1-Murat TAŞKIN (BİZDEN SÖYLEMESİ)

1-Murat TAŞKIN (BİZDEN SÖYLEMESİ)

Sakallı'nın "Aday olmayacağım" sözleri üzerine...

Daha önce de yazdık.
Burhan Sakallı'nın, hak etmesine rağmen AK Parti Büyükşehir Belediye Başkan adayı yapılmayışının tek nedeni, belki de partinin Odunpazarı bölgesini başka bir isimle alma şansının olmamasıydı.
AK Parti belki de...
Hem Odunpazarı hem de Büyükşehir'de iki ayrı riske girmek yerine, hiç olmazsa Odunpazarı'nda ki kazanma şansını Burhan Sakallı ile yükseltmek için böylesi bir karar aldı.
Bir anlamda...
Burhan Sakallı, AK partinin Odunpazarı'nda ki tek ismi olması ve iki dönem gösterdiği başarı nedeniyle cezalandırılmış ve hakkı yenmiş pozisyonuna düştü.
Hani, elinizde Vezir olabilecek bir Kale komutanı vardır da ancak o kalenin önemi, o komutanı, hak etmesine rağmen Vezir yapmanıza engel olur. İşte o misal...
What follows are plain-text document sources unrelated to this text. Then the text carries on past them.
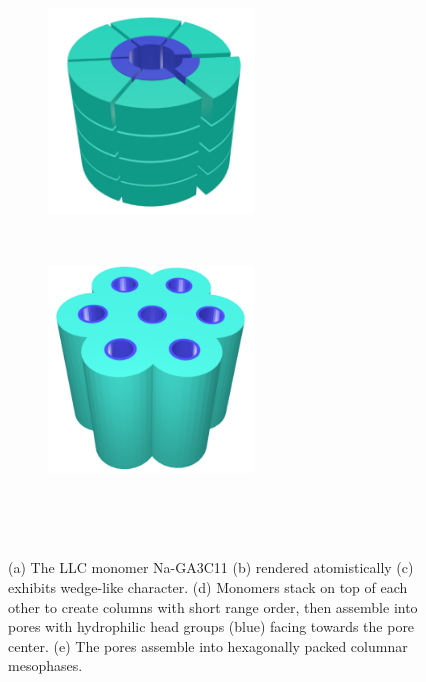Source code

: \documentclass{article}
\begin{document}
\begin{figure}[!htb]
\begin{subfigure}{0.3\linewidth}
              \caption{}~\label{fig:wedge}
      \end{subfigure}
              \begin{subfigure}{0.4\linewidth}
              \centering
              \includegraphics[width=0.6\textwidth]{columns.pdf}
              \caption{}~\label{fig:wedge_layer}
      \end{subfigure}
      \begin{subfigure}{0.4\linewidth}
              \centering
              \includegraphics[width=0.6\textwidth]{hexagonal_packing.pdf}
              \caption{}~\label{fig:hex_packing_simple}
      \end{subfigure}
      \caption{(a) The LLC monomer Na-GA3C11 (b) rendered atomistically (c)
      exhibits wedge-like character. (d) Monomers stack on top of each other to
      create columns with short range order, then assemble into pores with
      hydrophilic head groups (blue) facing towards the pore center. (e) The
      pores assemble into hexagonally packed columnar mesophases.}~\label{fig:assembly}
  \end{figure}
  
\end{document}

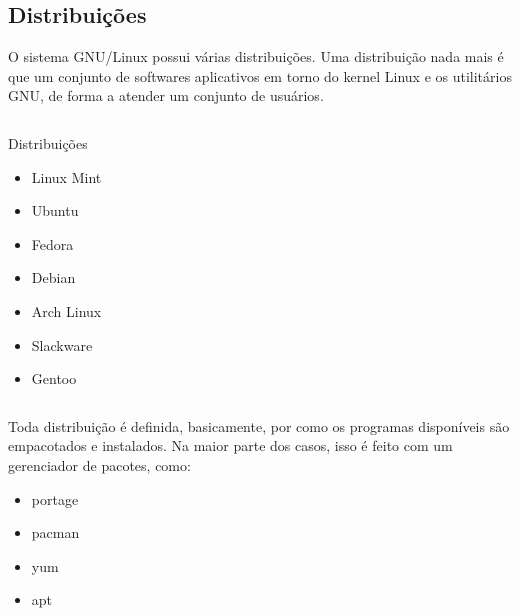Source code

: \documentclass{beamer}
\begin{document}
\subsection{Distribuições}

\begin{frame}
  O sistema GNU/Linux possui várias distribuições. Uma distribuição
  nada mais é que um conjunto de softwares aplicativos em torno do
  kernel Linux e os utilitários GNU, de forma a atender um conjunto
  de usuários.

  \begin{columns}

    \begin{block}{Distribuições}
      \begin{itemize}
      \item Linux Mint
      \item Ubuntu
      \item Fedora
      \item Debian
      \item Arch Linux
      \item Slackware
      \item Gentoo
      \end{itemize}
    \end{block}

  \end{columns}

\end{frame}

\begin{frame}

  Toda distribuição é definida, basicamente, por como os programas
  disponíveis são empacotados e instalados. Na maior parte dos casos,
  isso é feito com um gerenciador de pacotes, como:

  \begin{itemize}
  \item portage
  \item pacman
  \item yum
  \item apt
  \end{itemize}

\end{frame}
\end{document}
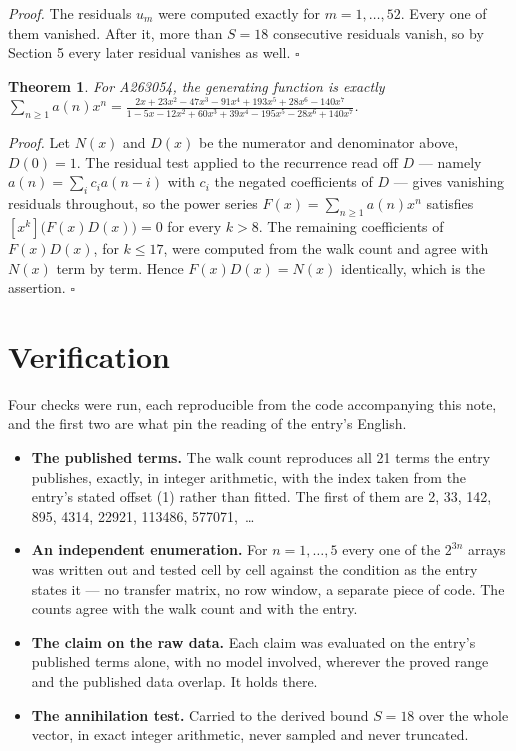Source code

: \documentclass[11pt]{article}
\newtheorem{theorem}{Theorem}
\theoremstyle{definition}
\begin{document}
{\itshape Proof.} The residuals $u_m$ were computed exactly for $m = 1,\dots,52$. Every one of them vanished. After it, more than $S = 18$ consecutive residuals vanish, so by Section 5 every later residual vanishes as well. $\square$

\begin{theorem} For A263054, the generating function is exactly $\sum_{n\ge 1} a(n)x^n = \frac{2x + 23x^{2} - 47x^{3} - 91x^{4} + 193x^{5} + 28x^{6} - 140x^{7}}{1 - 5x - 12x^{2} + 60x^{3} + 39x^{4} - 195x^{5} - 28x^{6} + 140x^{7}}$.\end{theorem}

{\itshape Proof.} Let $N(x)$ and $D(x)$ be the numerator and denominator above, $D(0)=1$. The residual test applied to the recurrence read off $D$ --- namely $a(n) = \sum_i c_i a(n-i)$ with $c_i$ the negated coefficients of $D$ --- gives vanishing residuals throughout, so the power series $F(x)=\sum_{n\ge 1}a(n)x^n$ satisfies $[x^k]\bigl(F(x)D(x)\bigr) = 0$ for every $k > 8$. The remaining coefficients of $F(x)D(x)$, for $k \le 17$, were computed from the walk count and agree with $N(x)$ term by term. Hence $F(x)D(x) = N(x)$ identically, which is the assertion. $\square$

\section{Verification}

Four checks were run, each reproducible from the code accompanying this note, and the first two are what pin the reading of the entry's English.

\begin{itemize}

\item {\bfseries The published terms.} The walk count reproduces all 21 terms the entry publishes, exactly, in integer arithmetic, with the index taken from the entry's stated offset (1) rather than fitted. The first of them are 2, 33, 142, 895, 4314, 22921, 113486, 577071,~\dots

\item {\bfseries An independent enumeration.} For $n = 1,\dots,5$ every one of the $2^{3n}$ arrays was written out and tested cell by cell against the condition as the entry states it --- no transfer matrix, no row window, a separate piece of code. The counts agree with the walk count and with the entry.

\item {\bfseries The claim on the raw data.} Each claim was evaluated on the entry's published terms alone, with no model involved, wherever the proved range and the published data overlap. It holds there.

\item {\bfseries The annihilation test.} Carried to the derived bound $S = 18$ over the whole vector, in exact integer arithmetic, never sampled and never truncated.

\end{itemize}
\end{document}
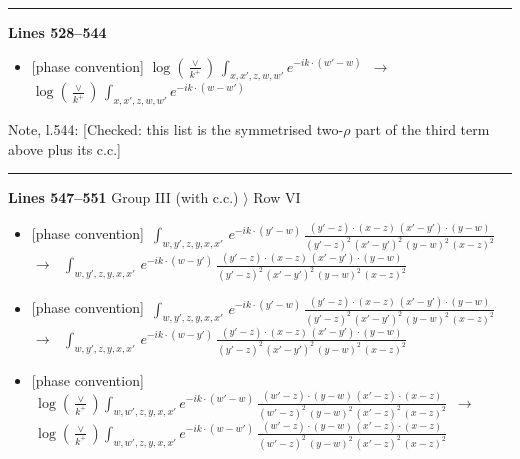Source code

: \documentclass[10pt]{article}
\newenvironment{notebox}{\def\FrameCommand{{\color{notebar}\vrule width 1.5pt}\hspace{6pt}}\MakeFramed{\advance\hsize-\width\FrameRestore}\small}{\endMakeFramed}
\begin{document}
\noindent\rule{\linewidth}{0.3pt}\par\noindent\textbf{Lines 528--544} \par
\begin{itemize}[leftmargin=2.2em,itemsep=1pt,topsep=2pt]
\item[\textbf{l.528}] \textsf{\small [phase convention]} $\displaystyle \log{(\frac{\vee}{k^{+}})}\, \int_{x,x',z,w,w'}e^{-ik\cdot(w'-w)}$\ $\longrightarrow$\ $\displaystyle \log{(\frac{\vee}{k^{+}})}\, \int_{x,x',z,w,w'}e^{-ik\cdot(w-w')}$
\end{itemize}
\begin{notebox}\textsf{\small Note, l.544:} [Checked: this list is the symmetrised two-$\rho$ part of the third term above plus its c.c.]\end{notebox}
\noindent\rule{\linewidth}{0.3pt}\par\noindent\textbf{Lines 547--551} \quad \textsf{Group III (with c.c.) $\rangle$ Row VI} \par
\begin{itemize}[leftmargin=2.2em,itemsep=1pt,topsep=2pt]
\item[\textbf{l.547}] \textsf{\small [phase convention]} $\displaystyle \, \int_{w,y',z,y,x,x'}\, e^{-ik\cdot (y'-w)}\,\frac{(y'-z)\cdot (x-z)\,(x'-y')\cdot (y-w)}{(y'-z)^{2}\,(x'-y')^{2}\,(y-w)^{2}\,(x-z)^{2}}$\ $\longrightarrow$\ $\displaystyle \, \int_{w,y',z,y,x,x'}\, e^{-ik\cdot (w-y')}\,\frac{(y'-z)\cdot (x-z)\,(x'-y')\cdot (y-w)}{(y'-z)^{2}\,(x'-y')^{2}\,(y-w)^{2}\,(x-z)^{2}}$
\item[\textbf{l.548}] \textsf{\small [phase convention]} $\displaystyle \, \int_{w,y',z,y,x,x'}\, e^{-ik\cdot (y'-w)}\,\frac{(y'-z)\cdot (x-z)\,(x'-y')\cdot (y-w)}{(y'-z)^{2}\,(x'-y')^{2}\,(y-w)^{2}\,(x-z)^{2}}$\ $\longrightarrow$\ $\displaystyle \, \int_{w,y',z,y,x,x'}\, e^{-ik\cdot (w-y')}\,\frac{(y'-z)\cdot (x-z)\,(x'-y')\cdot (y-w)}{(y'-z)^{2}\,(x'-y')^{2}\,(y-w)^{2}\,(x-z)^{2}}$
\item[\textbf{l.549}] \textsf{\small [phase convention]} $\displaystyle \,\log{(\frac{\vee}{k^{+}})}\int_{w,w',z,y,x,x'} e^{-ik\cdot (w'-w)}\,\frac{(w'-z)\cdot (y-w)\,(x'-z)\cdot (x-z)}{(w'-z)^{2}\,(y-w)^{2}\,(x'-z)^{2}\,(x-z)^{2}}$\ $\longrightarrow$\ $\displaystyle \,\log{(\frac{\vee}{k^{+}})}\int_{w,w',z,y,x,x'} e^{-ik\cdot (w-w')}\,\frac{(w'-z)\cdot (y-w)\,(x'-z)\cdot (x-z)}{(w'-z)^{2}\,(y-w)^{2}\,(x'-z)^{2}\,(x-z)^{2}}$
\end{itemize}
\end{document}
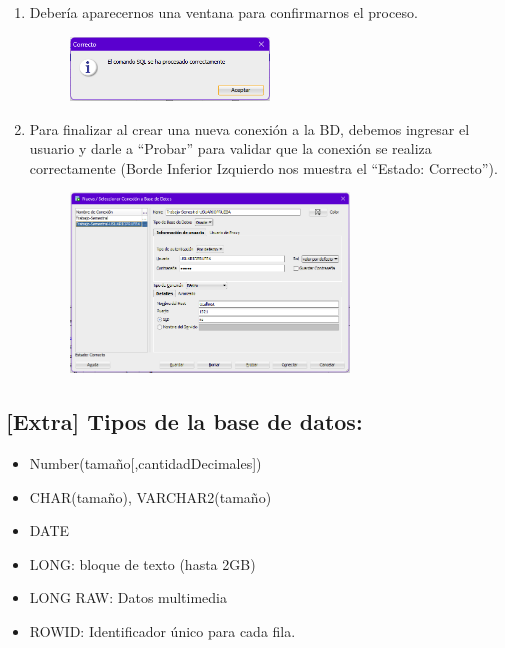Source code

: \documentclass{templateNote}
\begin{document}
\begin{enumerate}
    \item Debería aparecernos una ventana para confirmarnos el proceso.
    \begin{figure}[H]
        \centering
        \includegraphics[width=0.5\textwidth]{img/image5.png}
    \end{figure}

    \item Para finalizar al crear una nueva conexión a la BD, debemos ingresar el usuario y darle a “Probar” para validar que la conexión se realiza correctamente (Borde Inferior Izquierdo nos muestra el “Estado: Correcto”).
    \begin{figure}[H]
        \centering
        \includegraphics[width=0.7\textwidth]{img/image6.png}
    \end{figure}
\end{enumerate}

\subsection{[Extra] Tipos de la base de datos:}
\begin{itemize}
    \item Number(tamaño[,cantidadDecimales])
    \item CHAR(tamaño), VARCHAR2(tamaño)
    \item DATE
    \item LONG: bloque de texto (hasta 2GB)
    \item LONG RAW: Datos multimedia
    \item ROWID: Identificador único para cada fila.
\end{itemize}
\end{document}
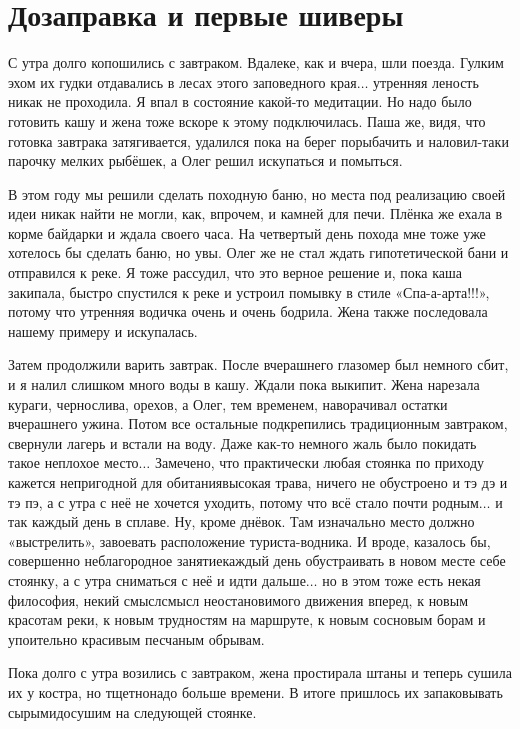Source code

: \chapter{Дозаправка и первые шиверы} 

С утра долго копошились с завтраком. Вдалеке, как и вчера, шли поезда. Гулким эхом их гудки отдавались в лесах этого заповедного края$\ldots$ утренняя леность никак не проходила. Я впал в состояние какой-то медитации. Но надо было готовить кашу и жена тоже вскоре к этому подключилась. Паша же, видя, что готовка завтрака затягивается, удалился пока на берег порыбачить и наловил-таки парочку мелких рыбёшек, а Олег решил искупаться и помыться. 

В этом году мы решили сделать походную баню, но места под реализацию своей идеи никак найти не могли, как, впрочем, и камней для печи. Плёнка же ехала в корме байдарки и ждала своего часа. На четвертый день похода мне тоже уже хотелось бы сделать баню, но увы. Олег же не стал ждать гипотетической бани и отправился к реке. Я тоже рассудил, что это верное решение и, пока каша закипала, быстро спустился к реке и устроил помывку в стиле «Спа-а-арта!!!», потому что утренняя водичка очень и очень бодрила. Жена также последовала нашему примеру и искупалась. 

Затем продолжили варить завтрак. После вчерашнего глазомер был немного сбит, и я налил слишком много воды в кашу. Ждали пока выкипит. Жена нарезала кураги, чернослива, орехов, а Олег, тем временем, наворачивал остатки вчерашнего ужина. Потом все остальные подкрепились традиционным завтраком, свернули лагерь и встали на воду. Даже как-то немного жаль было покидать такое неплохое место$\ldots$ Замечено, что практически любая стоянка по приходу кажется непригодной для обитания\mdash высокая трава, ничего не обустроено и тэ дэ и тэ пэ, а с утра с неё не хочется уходить, потому что всё стало почти родным$\ldots$ и так каждый день в сплаве. Ну, кроме днёвок. Там изначально место должно «выстрелить», завоевать расположение туриста-водника. И вроде, казалось бы, совершенно неблагородное занятие\mdash каждый день обустраивать в новом месте себе стоянку, а с утра сниматься с неё и идти дальше$\ldots$ но в этом тоже есть некая философия, некий смысл\mdash смысл неостановимого движения вперед, к новым красотам реки, к новым трудностям на маршруте, к новым сосновым борам и упоительно красивым песчаным обрывам.

Пока долго с утра возились с завтраком, жена простирала штаны и теперь сушила их у костра, но тщетно\mdash надо больше времени. В итоге пришлось их запаковывать сырыми\mdash досушим на следующей стоянке.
ODUNPAZARI'NA ADAY OLMAYACAĞIM AÇIKLAMASI

Bütün gözler "Ne yapacak?" diye Burhan Sakallı'ya çevrilmiş durumdayken, Burhan Sakallı Twitter hesabından Odunpazarı'na aday olmayacağını açıkladı...
Bugüne kadar ne Büyükşehir için ne de Odunpazarı için adaylık müracaatının olmadığını söyleyen Sakallı attığı twitte;
-"Önümüzdeki yerel seçimlerde Odunpazarı Belediye Başkanlığı için yeniden aday olmayacağımın kamuoyu tarafından bilinmesini isterim. Bundan 10 yıl önce bu görevi bana tevdi eden Sayın Başbakanımıza ve tüm AK Parti ailesine teşekkür ediyorum. Belediye Başkanlığı bir meslek değil bir hizmet makamıdır" diyordu...
Burhan Sakallı'nın Odunpazarı adayı olmayacağına dair attığı twit'te, hem Belediye çalışanlarına, hem de birlikte çalıştığı meclis üyeleri ve vatandaşlara veda niteliği de taşıyordu.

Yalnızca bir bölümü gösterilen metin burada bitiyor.